10 ноября 1906 года Драматический театр на Офицерской открыл свой новый (фактически первый) сезон. Самой Комиссаржевской и её труппой он не воспринимался как продолжение театра в Пассаже, это было второе рождение, или перерождение театра, позволявшее всё начать сначала, с чистого листа. На чистом листе стояло: «Гедда Габлер», драма в 4-х действиях Г. Ибсена, перевод А. и П. Ганзен. Режиссёр В. Э. Мейерхольд, художник Н. Н. Сапунов. «Я не узнал её, — писал Юрий Беляев. — Я знал, что ради искусства она способна на большие жертвы, но передо мной было истинное самопожертвование. Эта Гедда Габлер, увидав которую рецензенты закричали: “зелёная! зелёная!” — была загадочна, как глубина оникса. <...> В рыжих волосах её, в путаннотяжелом великолепии зелёного платья, в узких удлинённых носках туфель и в подкрашенных пальцах угадывалась волшебница, которая сейчас может обернуться в ящерицу, в змею, в русалку. Это не была Гедда Габлер, но как бы дух её, символ её. И всё вокруг было также символично. Сцена куталась в кружева, которые лились широкими потоками по обе стороны; ползучие растения украшали веранду; сказочный гобелен, странные столы и стулья, край белого рояля, диван, покрытый целым сугробом белого меха, в который Гедда погружала свои розовые пальчики, как в снег, — всё это было обстановкой не самой ибсеновской героини пьесы, но жилищем её духа, реализацией её привычек, вкусов, настроений. “Стилизация” касалась не только внешности артистки, но распространялась и на самый талант её. В партере не узнавали больше “прежней” Комиссаржевской, и потому иные ушли из театра неудовлетворёнными. Помилуйте, ни одной умилительно-наивной сценки, ни одного романса с “надрывом”, ни одной щемящей нотки или испуганно-кроткого взгляда, словом — ничего, чему обыкновенно аплодировала публика, не было в этой холодной и зелёной женщине. Она леденила своими строгими и недобрыми глазами, своим до крайности натянутым и ровным голосом. Хотя бы одна улыбка или одна оборвавшаяся интонация — и я уверен, что публика превознесла бы свою прежнюю любимицу. Но именно этого и не случилось. Комиссаржевская принесла себя всю и пожертвовала успехом. И то, что представила она, было, на мой взгляд, глубоко интересно»[398]. В этом отзыве на спектакль содержится практически всё, что необходимо сказать о нём.

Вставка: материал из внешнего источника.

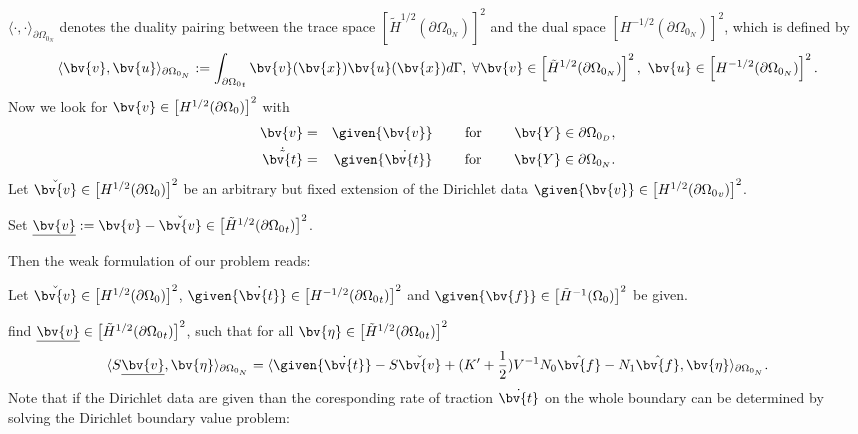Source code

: $ \langle \cdot,\cdot\rangle_{\partial{\Omega_{0_N}}} $ denotes the duality pairing between the trace space  $\left[ \tilde{H}^{1/2}(\partial{\Omega_{0_N}})\right] ^{2}$ and the dual space $\left[ H^{-1/2}(\partial{\Omega_{0_N}})\right] ^{2}$, which is defined by
\begin{equation}
\langle \bv{v},\bv{u}\rangle_{\partial{\Omega_{0_N}}}  := \int_{\partial{\Omega_0}_{t}}\bv{v}(\bv{x})\bv{u}(\bv{x})d \Gamma, \; \forall \bv{v} \in \left[ \tilde{H}^{1/2}(\partial{\Omega_{0_N}})\right] ^{2}, ~\bv{u} \in\left[ H^{-1/2}(\partial{\Omega_{0_N}})\right] ^{2}. \nonumber
\end{equation}
Now we look for  $\bv{v}\in \left[ H^{1/2}(\partial{\Omega_0})\right] ^{2}$ with
\begin{eqnarray}
\bv{v}&=&\given{\bv{v}} \qquad \textnormal{ for }\qquad \bv{Y}\in\partial{\Omega_{0_D}},\nonumber\\
\dot{\tilde{\bv{t}}}&=&\given{\dot{\bv{t}}}\qquad \textnormal{ for }\qquad \bv{Y}\in\partial{\Omega_{0_N}}.\nonumber
\end{eqnarray} 
Let $\check{\bv{v}}\in \left[ H^{1/2}(\partial{\Omega_0})\right] ^{2}$ be an arbitrary but fixed extension of the Dirichlet data  $\given{\bv{v}}\in \left[ H^{1/2}(\partial{\Omega_0}_{v})\right] ^{2}$.

Set $\underline{\bv{v}}:=\bv{v}-\check{\bv{v}}\in \left[ \tilde{H}^{1/2}(\partial{\Omega_0}_{t})\right] ^{2}$. 

Then the weak formulation of our problem reads:

Let $\check{\bv{v}}\in \left[ H^{1/2}(\partial{\Omega_0})\right] ^{2}$, $\given{\dot{\bv{t}}}\in \left[ H^{-1/2}(\partial{\Omega_0}_{t})\right] ^{2}$ and  $\given{\bv{f}}\in \left[ \tilde{H}^{-1}({\Omega_0})\right] ^{2}$ be given.

find $\underline{\bv{v}}\in \left[\tilde{ H}^{1/2}(\partial{\Omega_0}_{t})\right] ^{2}$, such that \hspace{4pt} for all $ \bv{\eta}\in \left[ \tilde{H}^{1/2}(\partial{\Omega_0}_{t})\right]^{2}$
\begin{equation}
\langle S\underline{\bv{v}},\bv{\eta}\rangle_{\partial{\Omega_{0_N}}}=\langle \given{\dot{\bv{t}}}-S\check{\bv{v}}+(K'+\frac{1}{2})V^{-1}N_{0}\hat{\bv{f}}-N_{1}\hat{\bv{f}},\bv{\eta}\rangle_{\partial{\Omega_{0_N}}}.
\end{equation} 
Note that if the Dirichlet data are given than the coresponding rate of traction $\dot{\bv{t}}$ on the whole boundary   can be determined by solving the Dirichlet boundary value problem: 


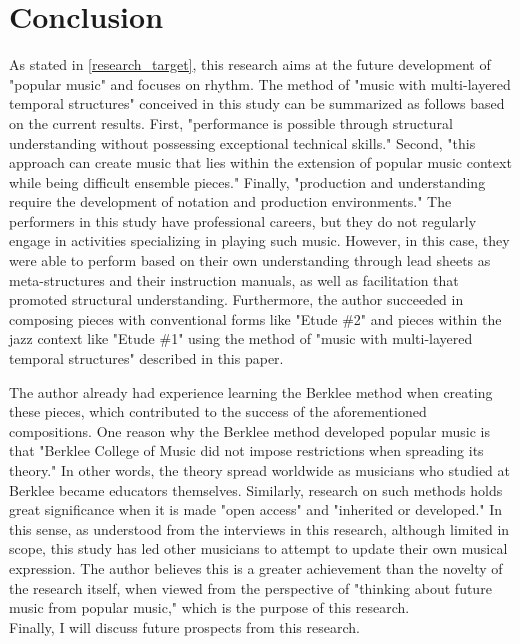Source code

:\section{Conclusion}

As stated in \ref{research_target}, this research aims at the future development of "popular music" and focuses on rhythm. The method of "music with multi-layered temporal structures" conceived in this study can be summarized as follows based on the current results. First, "performance is possible through structural understanding without possessing exceptional technical skills." Second, "this approach can create music that lies within the extension of popular music context while being difficult ensemble pieces." Finally, "production and understanding require the development of notation and production environments." The performers in this study have professional careers, but they do not regularly engage in activities specializing in playing such music. However, in this case, they were able to perform based on their own understanding through lead sheets as meta-structures and their instruction manuals, as well as facilitation that promoted structural understanding. Furthermore, the author succeeded in composing pieces with conventional forms like "Etude \#2" and pieces within the jazz context like "Etude \#1" using the method of "music with multi-layered temporal structures" described in this paper.

The author already had experience learning the Berklee method when creating these pieces, which contributed to the success of the aforementioned compositions. One reason why the Berklee method developed popular music is that "Berklee College of Music did not impose restrictions when spreading its theory." In other words, the theory spread worldwide as musicians who studied at Berklee became educators themselves. Similarly, research on such methods holds great significance when it is made "open access" and "inherited or developed." In this sense, as understood from the interviews in this research, although limited in scope, this study has led other musicians to attempt to update their own musical expression. The author believes this is a greater achievement than the novelty of the research itself, when viewed from the perspective of "thinking about future music from popular music," which is the purpose of this research.\\

Finally, I will discuss future prospects from this research.\\


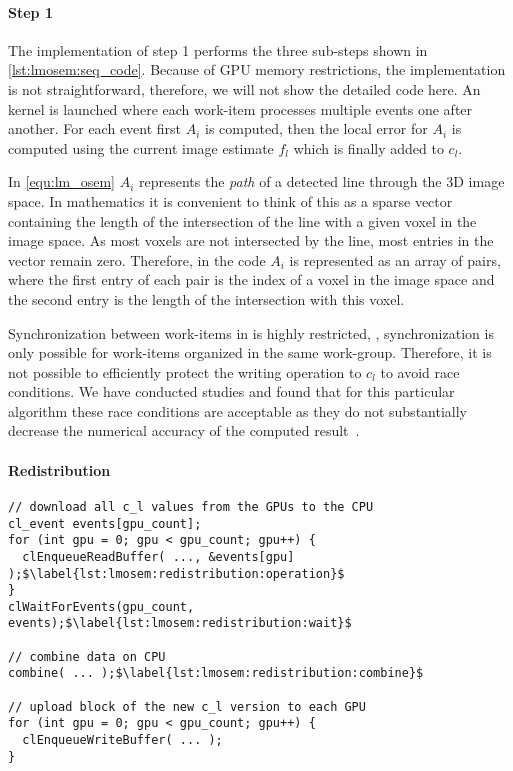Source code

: \paragraph{Step 1}
The implementation of step 1 performs the three sub-steps shown in \autoref{lst:lmosem:seq_code}.
Because of GPU memory restrictions, the \OpenCL implementation is not straightforward, therefore, we will not show the detailed code here.
An \OpenCL kernel is launched where each work-item processes multiple events one after another.
For each event first $A_i$ is computed, then the local error for $A_i$ is computed using the current image estimate $f_l$ which is finally added to $c_l$.

In \autoref{equ:lm_osem} $A_i$ represents the \emph{path} of a detected line through the 3D image space.
In mathematics it is convenient to think of this as a sparse vector containing the length of the intersection of the line with a given voxel in the image space.
As most voxels are not intersected by the line, most entries in the vector remain zero.
Therefore, in the \OpenCL code $A_i$ is represented as an array of pairs, where the first entry of each pair is the index of a voxel in the image space and the second entry is the length of the intersection with this voxel.

Synchronization between work-items in \OpenCL is highly restricted, \ie, synchronization is only possible for work-items organized in the same work-group.
Therefore, it is not possible to efficiently protect the writing operation to $c_l$ to avoid race conditions.
We have conducted studies and found that for this particular algorithm these race conditions are acceptable as they do not substantially decrease the numerical accuracy of the computed result~\cite{SchellmannGoMeKoScWuBu2009}.


\paragraph{Redistribution}

\begin{lstlisting}[float,
  caption={OpenCL pseudocode for the redistribution phase},
  label={lst:lmosem:redistribution}]
// download all c_l values from the GPUs to the CPU
cl_event events[gpu_count];
for (int gpu = 0; gpu < gpu_count; gpu++) {
  clEnqueueReadBuffer( ..., &events[gpu] );$\label{lst:lmosem:redistribution:operation}$
}
clWaitForEvents(gpu_count, events);$\label{lst:lmosem:redistribution:wait}$

// combine data on CPU
combine( ... );$\label{lst:lmosem:redistribution:combine}$

// upload block of the new c_l version to each GPU
for (int gpu = 0; gpu < gpu_count; gpu++) {
  clEnqueueWriteBuffer( ... );
}
\end{lstlisting}

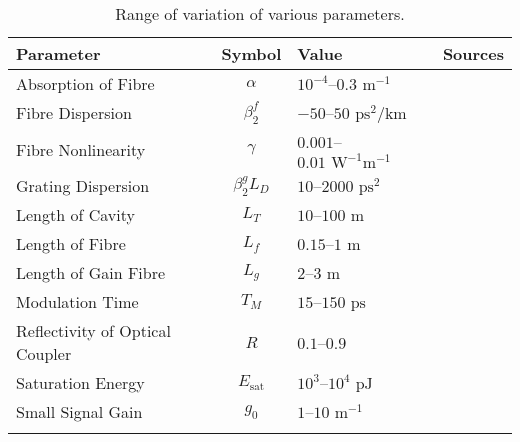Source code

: \documentclass[10pt,twocolumn,a4paper]{article}
\newcommand{\Es}{E_{\textrm{sat}}}
\begin{document}
\begin{table*}[tbp]
\centering
\begin{tabular}{lcll}
\hline\noalign{\smallskip}
Parameter & Symbol & Value & Sources \\
\hline\noalign{\smallskip}
Absorption of Fibre & $\alpha$ & $10^{-4}$--$0.3\text{ m}^{-1}$  & \cite{burgoyneemail, shtyrina, tomlinson, usechak, yarutkina} \\
Fibre Dispersion & $\beta_2^f$ & $-50$--$50 \text{ ps}^2/ \text{km}$ & \cite{agrawal2002, agrawal2013, burgoyne2014, litchinitser, peng, yarutkina} \\
Fibre Nonlinearity & $\gamma$ & $0.001$--$0.01 \text{ W}^{-1} \text{m}^{-1}$ & \cite{agrawal2013, finot, usechak, yarutkina} \\
Grating Dispersion & $\beta_2^g L_D$ & $10$--$2000 \text{ ps}^2$ & \cite{agrawal2002, agrawal2013, burgoyne2014, li} \\
Length of Cavity & $L_T$ & $10$--$100 \text{ m}$ & \cite{burgoyneemail, peng, tamura1996} \\
Length of Fibre & $L_f$ & $0.15$--$1 \text{ m}$ & \cite{burgoyneemail} \\
Length of Gain Fibre & $L_g$ & $2$--$3 \text{ m}$ & \cite{burgoyne2014, peng, shtyrina, tamura1993, yarutkina} \\
Modulation Time & $T_M$ & $15$--$150 \text{ ps}$ & \cite{bohun, burgoyneemail, burgoyne2014} \\
Reflectivity of Optical Coupler & $R$ & $0.1$--$0.9$ & \cite{burgoyneemail, li, peng,  tamura1993, tamura1996, yamashita} \\
Saturation Energy & $\Es$ & $10^3$--$10^4 \text{ pJ}$ & \cite{burgoyneemail, usechak, yarutkina} \\
Small Signal Gain & $g_0$ & $1$--$10 \text{ m}^{-1}$ & \cite{burgoyneemail, yarutkina} \\
\noalign{\smallskip}\hline
\end{tabular}
\caption{Range of variation of various parameters.}
\label{tab:values}
\end{table*}
\end{document}
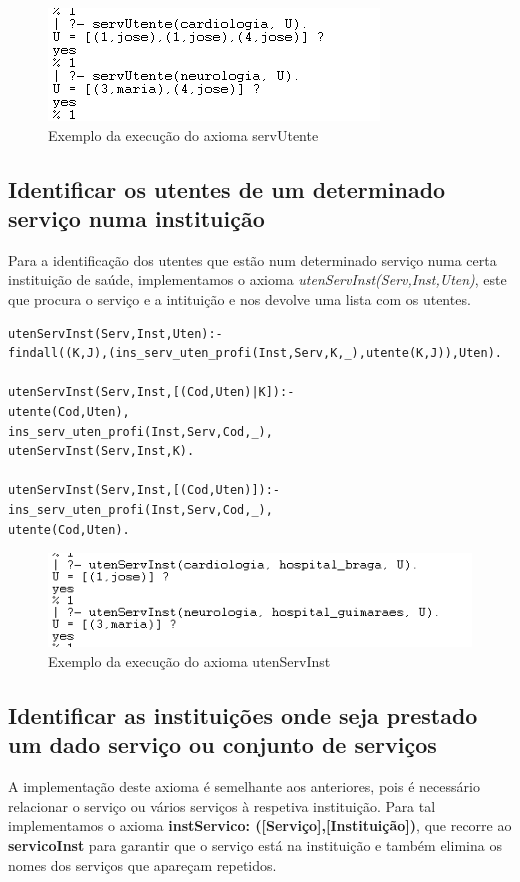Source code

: \begin{figure}[<+htpb+>]
	\centering
	\includegraphics[scale=0.9]{answer3.png}
	\caption{Exemplo da execução do axioma servUtente}
	\label{p3:fig:output3}
\end{figure}

\subsection{Identificar os utentes de um determinado serviço numa instituição}
Para a identificação dos utentes que estão num determinado serviço numa certa instituição de saúde, implementamos o axioma \textit{utenServInst(Serv,Inst,Uten)}, este que procura o serviço e a intituição e nos devolve uma lista com os utentes. 
\begin{verbatim}
utenServInst(Serv,Inst,Uten):- 
findall((K,J),(ins_serv_uten_profi(Inst,Serv,K,_),utente(K,J)),Uten). 

utenServInst(Serv,Inst,[(Cod,Uten)|K]):-
utente(Cod,Uten),
ins_serv_uten_profi(Inst,Serv,Cod,_),
utenServInst(Serv,Inst,K).

utenServInst(Serv,Inst,[(Cod,Uten)]):-
ins_serv_uten_profi(Inst,Serv,Cod,_),
utente(Cod,Uten).
\end{verbatim}

\begin{figure}[<+htpb+>]
	\centering
	\includegraphics[scale=0.9]{answer4.png}
	\caption{Exemplo da execução do axioma utenServInst}
	\label{p3:fig:output4}
\end{figure}


\subsection{Identificar as instituições onde seja prestado um dado serviço ou conjunto de serviços}
A implementação deste axioma é semelhante aos anteriores, pois é necessário relacionar o serviço ou vários serviços à respetiva instituição. Para tal implementamos o axioma \textbf{instServico: ([Serviço],[Instituição])}, que recorre ao \textbf{servicoInst} para garantir que o serviço está na instituição e também elimina os nomes dos serviços que apareçam repetidos. 


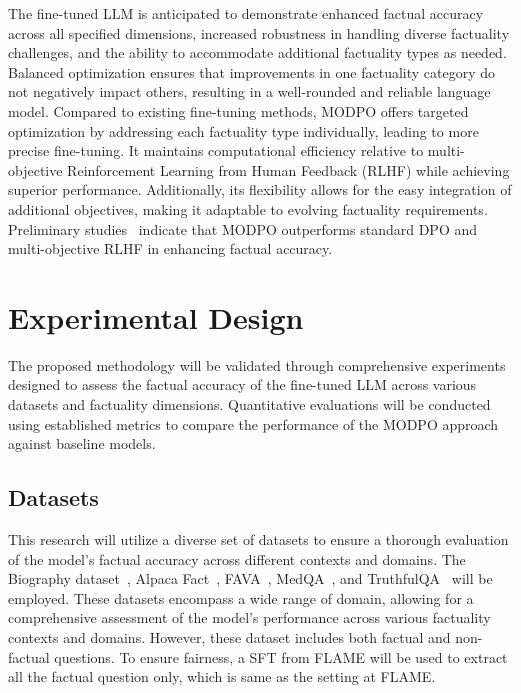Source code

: \documentclass{article}
\begin{document}
The fine-tuned LLM is anticipated to demonstrate enhanced factual accuracy across all specified dimensions, increased robustness in handling diverse factuality challenges, and the ability to accommodate additional factuality types as needed. Balanced optimization ensures that improvements in one factuality category do not negatively impact others, resulting in a well-rounded and reliable language model. Compared to existing fine-tuning methods, MODPO offers targeted optimization by addressing each factuality type individually, leading to more precise fine-tuning. It maintains computational efficiency relative to multi-objective Reinforcement Learning from Human Feedback (RLHF) while achieving superior performance. Additionally, its flexibility allows for the easy integration of additional objectives, making it adaptable to evolving factuality requirements. Preliminary studies~\cite{OnePreferenceFitsAllAlignmentMultiObjectiveDirectPreference2024} indicate that MODPO outperforms standard DPO and multi-objective RLHF in enhancing factual accuracy.


\section{Experimental Design}

The proposed methodology will be validated through comprehensive experiments designed to assess the factual accuracy of the fine-tuned LLM across various datasets and factuality dimensions. Quantitative evaluations will be conducted using established metrics to compare the performance of the MODPO approach against baseline models.


\subsection{Datasets}
This research will utilize a diverse set of datasets to ensure a thorough evaluation of the model’s factual accuracy across different contexts and domains. The Biography dataset~\cite{FActScoreFinegrainedAtomicEvaluationFactual2023}, Alpaca Fact~\cite{lin_flame_2024}, FAVA~\cite{FinegrainedHallucinationDetectionEditingLanguage2024}, MedQA~\cite{pmlr-v174-pal22a}, and TruthfulQA~\cite{TruthfulQAMeasuringHowModelsMimic2022} will be employed. These datasets encompass a wide range of domain, allowing for a comprehensive assessment of the model’s performance across various factuality contexts and domains. However, these dataset includes both factual and non-factual questions. To ensure fairness, a SFT from FLAME will be used to extract all the factual question only, which is same as the setting at FLAME.
\end{document}
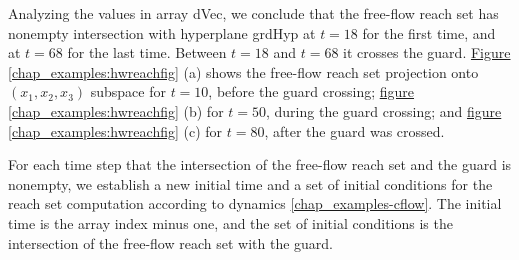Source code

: \documentclass[letterpaper,10pt,english]{sphinxmanual}
\begin{document}
Analyzing the values in array dVec, we conclude that the free-flow reach
set has nonempty intersection with hyperplane grdHyp at $t=18$ for
the first time, and at $t=68$ for the last time. Between
$t=18$ and $t=68$ it crosses the guard. \hyperref[chap_examples:hwreachfig]{Figure  \ref*{chap_examples:hwreachfig}} (a)
shows the free-flow reach set projection onto
$(x_1,x_2,x_3)$ subspace for $t=10$, before the guard
crossing; \hyperref[chap_examples:hwreachfig]{figure  \ref*{chap_examples:hwreachfig}} (b) for $t=50$, during the guard
crossing; and \hyperref[chap_examples:hwreachfig]{figure  \ref*{chap_examples:hwreachfig}} (c) for $t=80$, after the guard
was crossed.

For each time step that the intersection of the free-flow reach set and
the guard is nonempty, we establish a new initial time and a set of
initial conditions for the reach set computation according to dynamics
\eqref{chap_examples-cflow}. The initial time is the array index minus one, and the set of
initial conditions is the intersection of the free-flow reach set with
the guard.
\end{document}
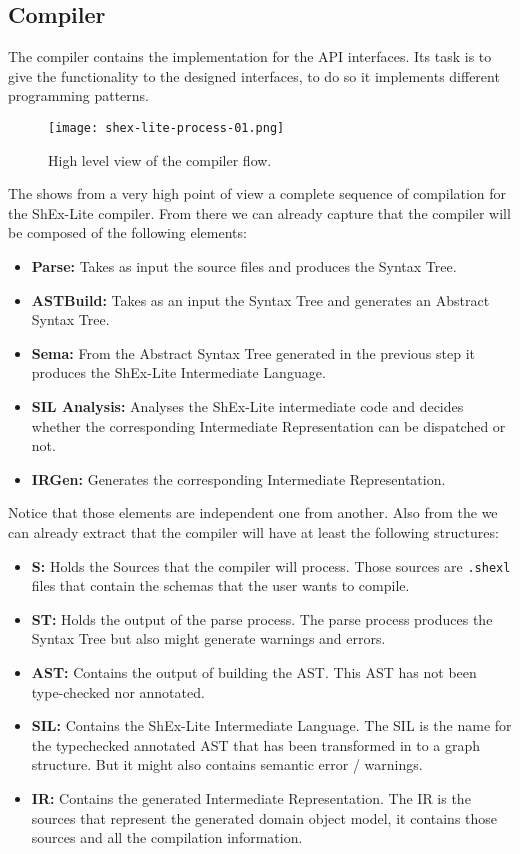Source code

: \subsection{Compiler}
The compiler contains the implementation for the API interfaces. Its task is to give the
functionality to the designed interfaces, to do so it implements different programming
patterns.

\begin{figure}[hb]
    \texttt{[image: shex-lite-process-01.png]}
    \caption[High level view of the compiler flow]{High level view of the compiler flow.}
\end{figure}

The  shows from a very high point of view a complete sequence of compilation
for the ShEx-Lite compiler. From there we can already capture that the compiler will be
composed of the following elements: 

\begin{itemize}
    \item \textbf{Parse:} Takes as input the source files and produces the Syntax Tree. 
    \item \textbf{ASTBuild:} Takes as an input the Syntax Tree and generates an Abstract Syntax Tree.
    \item \textbf{Sema:} From the Abstract Syntax Tree generated in the previous step it produces the ShEx-Lite Intermediate Language.
    \item \textbf{SIL Analysis:} Analyses the ShEx-Lite intermediate code and decides whether the corresponding Intermediate Representation can be dispatched or not.
    \item \textbf{IRGen:} Generates the corresponding Intermediate Representation.
\end{itemize}

Notice that those elements are independent one from another. Also from the 
we can already extract that the compiler will have at least the following structures:

\begin{itemize}
    \item \textbf{S:} Holds the Sources that the compiler will process. Those sources are \texttt{.shexl} files that contain the schemas that the user wants to compile.
    \item \textbf{ST:} Holds the output of the parse process. The parse process produces the Syntax Tree but also might generate warnings and errors. 
    \item \textbf{AST:} Contains the output of building the AST. This AST has not been type-checked nor annotated. 
    \item \textbf{SIL:} Contains the ShEx-Lite Intermediate Language. The SIL is the name for the typechecked annotated AST that has been transformed in to a graph structure. But it might also contains semantic error / warnings. 
    \item \textbf{IR:} Contains the generated Intermediate Representation. The IR is the sources that represent the generated domain object model, it contains those sources and all the compilation information. 
\end{itemize}

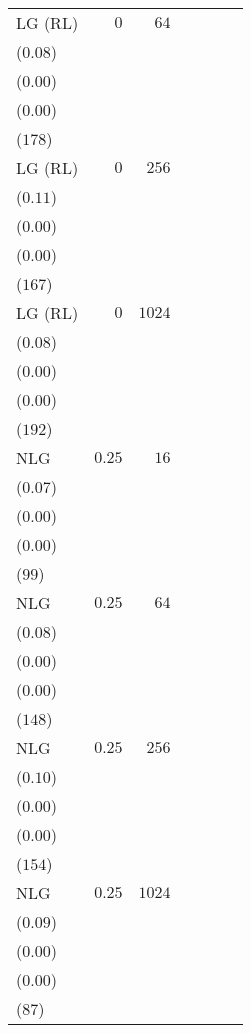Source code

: \begin{table*}[t]
\begin{tabular}{lrrrrrr}
LG {\scriptsize(RL)} & \(0\) & \(64\) & \longcell{\(0.33\)\\{\tiny(\(0.08\))}} & \longcell{\(0.00\)\\{\tiny(\(0.00\))}} & \longcell{\(0.85\)\\{\tiny(\(0.00\))}} & \longcell{\(5930\)\\{\tiny(\(178\))}} \\[2.2ex]
LG {\scriptsize(RL)} & \(0\) & \(256\) & \longcell{\(0.47\)\\{\tiny(\(0.11\))}} & \longcell{\(0.00\)\\{\tiny(\(0.00\))}} & \longcell{\(0.86\)\\{\tiny(\(0.00\))}} & \longcell{\(5710\)\\{\tiny(\(167\))}} \\[2.2ex]
LG {\scriptsize(RL)} & \(0\) & \(1024\) & \longcell{\(0.62\)\\{\tiny(\(0.08\))}} & \longcell{\(0.01\)\\{\tiny(\(0.00\))}} & \longcell{\(0.85\)\\{\tiny(\(0.00\))}} & \longcell{\(5671\)\\{\tiny(\(192\))}} \\[2.2ex]
NLG & \(0.25\) & \(16\) & \longcell{\(0.15\)\\{\tiny(\(0.07\))}} & \longcell{\(0.00\)\\{\tiny(\(0.00\))}} & \longcell{\(0.85\)\\{\tiny(\(0.00\))}} & \longcell{\(6123\)\\{\tiny(\(99\))}} \\[2.2ex]
NLG & \(0.25\) & \(64\) & \longcell{\(0.27\)\\{\tiny(\(0.08\))}} & \longcell{\(0.00\)\\{\tiny(\(0.00\))}} & \longcell{\(0.85\)\\{\tiny(\(0.00\))}} & \longcell{\(5995\)\\{\tiny(\(148\))}} \\[2.2ex]
NLG & \(0.25\) & \(256\) & \longcell{\(0.47\)\\{\tiny(\(0.10\))}} & \longcell{\(0.00\)\\{\tiny(\(0.00\))}} & \longcell{\(0.85\)\\{\tiny(\(0.00\))}} & \longcell{\(5754\)\\{\tiny(\(154\))}} \\[2.2ex]
NLG & \(0.25\) & \(1024\) & \longcell{\(0.61\)\\{\tiny(\(0.09\))}} & \longcell{\(0.01\)\\{\tiny(\(0.00\))}} & \longcell{\(0.85\)\\{\tiny(\(0.00\))}} & \longcell{\(5689\)\\{\tiny(\(87\))}} \\[2.2ex]

\end{tabular}
\end{table*}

Спектакль был оформлен Н. Сапуновым. Мейерхольд подсказал ему общий принцип: узкая, неглубокая сцена с большим декоративным панно, выступающим как фон для игры актёров. Услышав общую концепцию из уст режиссёра, Сапунов понял, что возможности перед ним открываются небывалые, и решил спектакль преимущественно в белых и изумрудно-зелёных цветах. Гедда становилась в прочтении Мейерхольда — Сапунова не просто положительной, но высокой романтической героиней. Она всем своим существом стремилась к красоте. И пьеса становилась трагедией сильной и незаурядной личности, окружённой обыденным буржуазным миром, с истинной красотой несовместимым. Такую высокую натуру и играла Комиссаржевская. Мир, показанный на сцене, представлял собой не то, что окружало Гедду в действительности, но то, что рождало её воображение; он был чрезвычайно далёк от реальности быта. «Красота, о которой она мечтала и за которую погибала, буквально затопила сцену»[399]. Богатство красок, живописность постановки, яркость представленных на сцене образов сами собой заставили померкнуть то, что раньше сияло ровным светом на подмостках Драматического театра, — игра актёров потерялась. В особенности потерялось обаяние Комиссаржевской, сила которой была в психологизме, в передаче мелких деталей человеческого характера, изменений сознания и ощущений. Ничего этого образ Гедды, как его задумывал Мейерхольд, не требовал. Комиссаржевская была теперь снежной королевой, она и двигалась, и говорила иначе.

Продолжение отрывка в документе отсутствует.